Thursday, December 06, 2007

Monster Road


I bought a DVD awhile ago called Monster Road, and finally got to watch it, and after watching it I thought to myself why didn't I see this sooner. No matter. Director Brett Ingram has made a film that is thought provoking, and entertaining as well. "Monster Road" is a documentary about the animator Bruce Bickford. If the name sounds familiar Bickford was responsible for the animation in most of Frank Zappa's films. In the film we are introduced to Bickford's father George who is suffering from Alzheimers. The first time we meet him he says 'Do I have an honest face?"

Throughout the film we are treated to how Bickford grew up. Bickford lives in Washington state near Seattle in a house his father built. George is a main character of the film also. In Ingrams web site he describes George like this:

Bruce Bickford’s father George, a retired Boeing aerospace engineer of the Cold War era, is the other main character of the film. In his own career, George also applied his keen intellect for purposes of miniaturization. But, instead of clay animation, George’s medium was the intercontinental ballistic missile. Now faced with the onset of Alzheimer’s Disease, George struggles to maintain his grip on the past while confronting existential questions about creation, death, the afterlife, and other mysteries of the universe. With the methods of an engineer and the curiosity of a five-year-old, the elder Bickford marvels at the "wonder of it all."

In the film we see Bickford continuing to do his work, and still creating to this day. We see his struggle as an artist, and we get glimpses of why Bickford does what he does. It's an amazing documentary, and a tribute to the creative human spirit. I really invested a lot into these people, and cared about them. The DVD is available at Ingram's web site, and it's worth having. If your a creative being you'll be enthralled at how Bickford and his father George interact with each other.
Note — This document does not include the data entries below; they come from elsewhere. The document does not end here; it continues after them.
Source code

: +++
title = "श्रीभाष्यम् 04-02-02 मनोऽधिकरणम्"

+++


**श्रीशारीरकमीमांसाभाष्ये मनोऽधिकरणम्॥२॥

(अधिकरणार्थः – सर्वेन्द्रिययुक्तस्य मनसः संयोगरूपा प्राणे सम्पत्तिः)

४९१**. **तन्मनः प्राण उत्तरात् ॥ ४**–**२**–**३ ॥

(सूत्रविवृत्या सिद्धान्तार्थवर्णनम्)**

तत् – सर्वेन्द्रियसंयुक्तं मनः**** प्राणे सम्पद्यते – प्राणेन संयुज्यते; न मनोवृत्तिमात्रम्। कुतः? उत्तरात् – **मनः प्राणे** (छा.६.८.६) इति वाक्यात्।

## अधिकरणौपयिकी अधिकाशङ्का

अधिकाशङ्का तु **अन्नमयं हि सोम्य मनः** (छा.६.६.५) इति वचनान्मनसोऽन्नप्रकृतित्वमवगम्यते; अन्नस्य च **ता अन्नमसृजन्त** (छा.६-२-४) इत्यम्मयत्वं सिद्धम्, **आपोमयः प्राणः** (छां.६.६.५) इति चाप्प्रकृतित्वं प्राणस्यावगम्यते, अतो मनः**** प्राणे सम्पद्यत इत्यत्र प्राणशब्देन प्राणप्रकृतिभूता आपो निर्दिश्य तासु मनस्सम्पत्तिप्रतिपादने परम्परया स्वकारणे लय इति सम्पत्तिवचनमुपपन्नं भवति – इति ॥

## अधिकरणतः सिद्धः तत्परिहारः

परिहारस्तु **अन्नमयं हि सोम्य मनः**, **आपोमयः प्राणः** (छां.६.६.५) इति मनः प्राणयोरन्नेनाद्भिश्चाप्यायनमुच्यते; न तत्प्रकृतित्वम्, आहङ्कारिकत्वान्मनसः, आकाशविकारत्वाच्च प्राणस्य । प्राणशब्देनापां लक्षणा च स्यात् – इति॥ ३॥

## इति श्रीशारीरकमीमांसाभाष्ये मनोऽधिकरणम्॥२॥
Ingram spent several years trying to put together the film, and took on many freelance gigs to help finance the film. He was helped by two other filmmakers. Ingram's co-producer Jim Haverkamp, and documentary filmmaker Neal Hutcheson . It is a really good film, and it won several awards at several film festivals including best documentary jury prize. So support a really independent producer & director and buy this film. I don't think you'll regret it.